Изменить стиль страницы

– Считай меня кем угодно, твоё право, – тихо ответил Гордеев. – Я виноват перед ней, это факт. Но я не хотел для неё такой участи! Я просил развода, я тысячу раз говорил ей, что у нас ничего не получится, а она всё не отступала, надеялась на что-то! Не хотела понимать, что всё кончено. А потом, видимо, поняла, и… – тут он многозначительно замолчал и позволил себе вздохнуть по этому скорбному поводу.

– Хорошо, – Мишель кивнул. – Сделаем вид, что я тебе поверил.
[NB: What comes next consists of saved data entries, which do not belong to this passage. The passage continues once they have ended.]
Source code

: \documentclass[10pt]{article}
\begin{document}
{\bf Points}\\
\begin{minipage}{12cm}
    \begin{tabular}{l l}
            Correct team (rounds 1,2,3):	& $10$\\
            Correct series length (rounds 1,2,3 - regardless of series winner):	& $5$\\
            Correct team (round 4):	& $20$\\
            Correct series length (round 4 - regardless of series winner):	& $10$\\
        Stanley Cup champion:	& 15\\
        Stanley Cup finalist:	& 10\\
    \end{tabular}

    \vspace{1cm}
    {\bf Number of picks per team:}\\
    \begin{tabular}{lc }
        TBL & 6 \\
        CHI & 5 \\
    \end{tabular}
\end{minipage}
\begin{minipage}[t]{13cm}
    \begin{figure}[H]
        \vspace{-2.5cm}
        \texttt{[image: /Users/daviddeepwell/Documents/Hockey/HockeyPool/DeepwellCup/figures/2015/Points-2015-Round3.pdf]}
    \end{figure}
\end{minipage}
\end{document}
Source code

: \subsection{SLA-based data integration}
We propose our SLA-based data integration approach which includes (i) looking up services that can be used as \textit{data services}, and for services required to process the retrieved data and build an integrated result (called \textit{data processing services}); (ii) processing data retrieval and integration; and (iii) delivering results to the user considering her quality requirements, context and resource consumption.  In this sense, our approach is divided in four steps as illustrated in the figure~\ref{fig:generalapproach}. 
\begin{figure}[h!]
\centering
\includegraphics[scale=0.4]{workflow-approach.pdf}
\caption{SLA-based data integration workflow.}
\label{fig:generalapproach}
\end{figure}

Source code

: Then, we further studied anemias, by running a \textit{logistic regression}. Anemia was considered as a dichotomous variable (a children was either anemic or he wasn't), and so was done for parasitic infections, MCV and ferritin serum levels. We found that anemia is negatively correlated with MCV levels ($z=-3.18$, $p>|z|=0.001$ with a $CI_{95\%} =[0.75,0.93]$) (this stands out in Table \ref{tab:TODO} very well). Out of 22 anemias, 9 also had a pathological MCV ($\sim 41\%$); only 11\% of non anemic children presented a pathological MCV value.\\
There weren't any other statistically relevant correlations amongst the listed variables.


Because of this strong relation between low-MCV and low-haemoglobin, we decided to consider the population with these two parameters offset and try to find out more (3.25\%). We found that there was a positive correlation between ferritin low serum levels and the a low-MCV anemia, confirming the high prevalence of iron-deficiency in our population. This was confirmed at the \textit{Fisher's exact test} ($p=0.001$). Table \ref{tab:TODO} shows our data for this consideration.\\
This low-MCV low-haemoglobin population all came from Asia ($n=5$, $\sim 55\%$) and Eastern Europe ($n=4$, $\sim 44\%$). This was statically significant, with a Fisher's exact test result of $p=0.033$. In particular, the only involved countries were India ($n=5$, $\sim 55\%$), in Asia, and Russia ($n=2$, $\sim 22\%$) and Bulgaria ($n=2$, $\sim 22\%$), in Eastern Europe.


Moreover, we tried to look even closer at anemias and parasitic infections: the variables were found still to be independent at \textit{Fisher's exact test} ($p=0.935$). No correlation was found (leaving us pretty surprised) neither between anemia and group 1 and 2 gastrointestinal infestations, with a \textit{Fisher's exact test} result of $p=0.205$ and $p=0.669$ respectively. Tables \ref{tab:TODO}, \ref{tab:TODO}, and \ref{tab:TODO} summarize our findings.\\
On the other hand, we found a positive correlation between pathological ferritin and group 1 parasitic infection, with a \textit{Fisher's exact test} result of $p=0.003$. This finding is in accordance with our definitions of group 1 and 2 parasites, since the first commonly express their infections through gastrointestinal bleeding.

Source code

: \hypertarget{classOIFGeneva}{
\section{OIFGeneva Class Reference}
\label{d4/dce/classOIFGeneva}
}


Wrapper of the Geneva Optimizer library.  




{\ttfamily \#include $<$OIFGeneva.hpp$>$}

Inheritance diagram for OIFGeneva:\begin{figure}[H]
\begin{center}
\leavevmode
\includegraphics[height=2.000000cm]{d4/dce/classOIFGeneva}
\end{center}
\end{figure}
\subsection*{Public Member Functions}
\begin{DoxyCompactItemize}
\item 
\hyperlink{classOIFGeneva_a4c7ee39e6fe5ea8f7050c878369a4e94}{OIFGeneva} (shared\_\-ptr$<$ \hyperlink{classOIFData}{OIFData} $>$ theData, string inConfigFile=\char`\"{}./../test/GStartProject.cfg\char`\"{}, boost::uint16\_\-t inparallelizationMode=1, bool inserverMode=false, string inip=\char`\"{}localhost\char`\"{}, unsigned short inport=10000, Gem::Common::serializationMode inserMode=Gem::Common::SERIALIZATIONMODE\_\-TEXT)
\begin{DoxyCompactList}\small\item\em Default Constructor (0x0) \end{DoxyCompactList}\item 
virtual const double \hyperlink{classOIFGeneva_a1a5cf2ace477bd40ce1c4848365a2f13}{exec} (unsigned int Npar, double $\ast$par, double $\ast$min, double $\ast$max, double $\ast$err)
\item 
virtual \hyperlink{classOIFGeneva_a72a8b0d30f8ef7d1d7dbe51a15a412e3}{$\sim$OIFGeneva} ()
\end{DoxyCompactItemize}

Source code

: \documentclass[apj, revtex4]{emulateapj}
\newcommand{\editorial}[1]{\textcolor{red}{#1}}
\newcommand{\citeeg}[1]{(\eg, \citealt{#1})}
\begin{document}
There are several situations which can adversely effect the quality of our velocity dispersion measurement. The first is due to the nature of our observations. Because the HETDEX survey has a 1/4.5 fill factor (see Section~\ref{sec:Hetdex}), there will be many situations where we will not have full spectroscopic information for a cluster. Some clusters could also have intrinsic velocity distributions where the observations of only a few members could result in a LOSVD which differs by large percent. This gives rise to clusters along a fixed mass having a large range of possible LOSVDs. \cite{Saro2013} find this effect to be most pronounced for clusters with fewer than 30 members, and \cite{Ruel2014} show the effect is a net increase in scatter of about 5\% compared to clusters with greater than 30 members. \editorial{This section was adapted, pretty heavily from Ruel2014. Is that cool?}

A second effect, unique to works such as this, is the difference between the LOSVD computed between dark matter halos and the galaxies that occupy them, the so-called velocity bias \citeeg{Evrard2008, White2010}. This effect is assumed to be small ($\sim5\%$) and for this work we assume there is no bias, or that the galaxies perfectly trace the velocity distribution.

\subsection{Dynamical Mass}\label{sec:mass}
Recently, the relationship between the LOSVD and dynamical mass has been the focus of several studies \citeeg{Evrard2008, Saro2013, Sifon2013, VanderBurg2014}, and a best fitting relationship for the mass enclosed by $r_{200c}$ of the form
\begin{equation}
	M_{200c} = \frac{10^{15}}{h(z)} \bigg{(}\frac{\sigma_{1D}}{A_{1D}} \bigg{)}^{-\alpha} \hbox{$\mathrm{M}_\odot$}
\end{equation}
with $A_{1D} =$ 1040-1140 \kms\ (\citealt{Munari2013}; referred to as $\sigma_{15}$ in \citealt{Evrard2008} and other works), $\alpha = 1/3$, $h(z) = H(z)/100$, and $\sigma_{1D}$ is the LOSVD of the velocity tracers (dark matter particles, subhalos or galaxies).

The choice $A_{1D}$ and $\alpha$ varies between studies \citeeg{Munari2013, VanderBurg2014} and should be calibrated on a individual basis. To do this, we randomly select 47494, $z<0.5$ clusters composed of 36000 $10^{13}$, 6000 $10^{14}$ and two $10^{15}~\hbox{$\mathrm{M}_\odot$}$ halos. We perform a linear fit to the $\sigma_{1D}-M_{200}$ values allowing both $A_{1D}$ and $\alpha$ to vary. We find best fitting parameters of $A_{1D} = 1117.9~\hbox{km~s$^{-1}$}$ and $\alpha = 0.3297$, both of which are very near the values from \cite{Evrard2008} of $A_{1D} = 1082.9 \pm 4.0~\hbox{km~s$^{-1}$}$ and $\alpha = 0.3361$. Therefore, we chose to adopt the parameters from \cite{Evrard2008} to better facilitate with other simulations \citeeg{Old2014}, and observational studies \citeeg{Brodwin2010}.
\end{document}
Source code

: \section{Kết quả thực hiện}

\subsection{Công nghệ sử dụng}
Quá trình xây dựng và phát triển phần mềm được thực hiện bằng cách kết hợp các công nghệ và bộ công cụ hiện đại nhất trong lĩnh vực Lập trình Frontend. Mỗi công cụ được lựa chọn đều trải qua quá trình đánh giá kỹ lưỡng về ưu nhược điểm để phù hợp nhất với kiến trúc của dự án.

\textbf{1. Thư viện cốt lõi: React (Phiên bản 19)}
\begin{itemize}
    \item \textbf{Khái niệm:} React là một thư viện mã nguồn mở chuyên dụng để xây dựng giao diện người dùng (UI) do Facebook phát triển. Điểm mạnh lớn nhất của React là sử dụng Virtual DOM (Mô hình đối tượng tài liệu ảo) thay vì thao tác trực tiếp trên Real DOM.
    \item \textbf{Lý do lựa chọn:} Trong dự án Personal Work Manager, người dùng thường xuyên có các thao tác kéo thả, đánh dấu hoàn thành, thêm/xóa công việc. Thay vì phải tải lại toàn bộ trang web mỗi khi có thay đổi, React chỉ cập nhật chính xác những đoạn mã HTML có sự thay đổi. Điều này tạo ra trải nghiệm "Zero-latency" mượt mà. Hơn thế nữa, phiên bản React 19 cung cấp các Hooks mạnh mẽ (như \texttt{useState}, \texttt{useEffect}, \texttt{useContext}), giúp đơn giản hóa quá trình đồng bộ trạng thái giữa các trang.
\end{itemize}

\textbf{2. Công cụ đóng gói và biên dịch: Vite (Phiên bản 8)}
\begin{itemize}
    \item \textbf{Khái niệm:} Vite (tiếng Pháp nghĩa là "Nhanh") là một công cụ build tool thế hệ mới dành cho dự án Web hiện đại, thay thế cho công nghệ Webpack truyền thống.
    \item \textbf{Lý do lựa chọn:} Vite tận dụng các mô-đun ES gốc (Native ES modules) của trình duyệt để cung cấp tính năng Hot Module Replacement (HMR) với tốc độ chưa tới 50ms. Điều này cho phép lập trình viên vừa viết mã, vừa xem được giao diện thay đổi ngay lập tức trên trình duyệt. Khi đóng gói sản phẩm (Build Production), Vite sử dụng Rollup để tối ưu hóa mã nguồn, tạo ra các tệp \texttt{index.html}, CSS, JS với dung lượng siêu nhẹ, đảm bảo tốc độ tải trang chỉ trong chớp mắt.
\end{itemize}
Объясни тогда, почему была такая спешка с похоронами и почему ты никому не дал проститься с ней? Марья Петровна, нынешняя кухарка в имении, была её кормилицей и нянькой первые десять лет жизни, уж она-то, на мой взгляд, имела право быть со своей хозяйкой в её последние часы.

– Похороны были в Москве, – уклонился от ответа Иван Кириллович. – Кухарку туда никто бы не повёз, а самой ей добраться было не на чем. С транспортом, знаешь ли, совсем туго стало в военное время. Поезда отменили, а на перекладных – целых суток не хватит. А куда же имение без кухарки на целый день? Да и потом, старуха была в таком состоянии, что я побоялся – не выдержит, сойдёт с ума от горя. Поэтому попросил монахинь из местного монастыря приготовить тело к погребению. Меньше слёз, больше дела.

Волновался о душевном состоянии старой кухарки? Он? Мишель был готов спорить, что до этого момента Иван Кириллович даже не знал, как её зовут! Так что эти благородные доводы прозвучали на редкость нелепо.

– А почему так поспешно? У тебя должна была быть очень веская причина, чтобы поправ все возможные христианские каноны, взять и похоронить её на следующий день!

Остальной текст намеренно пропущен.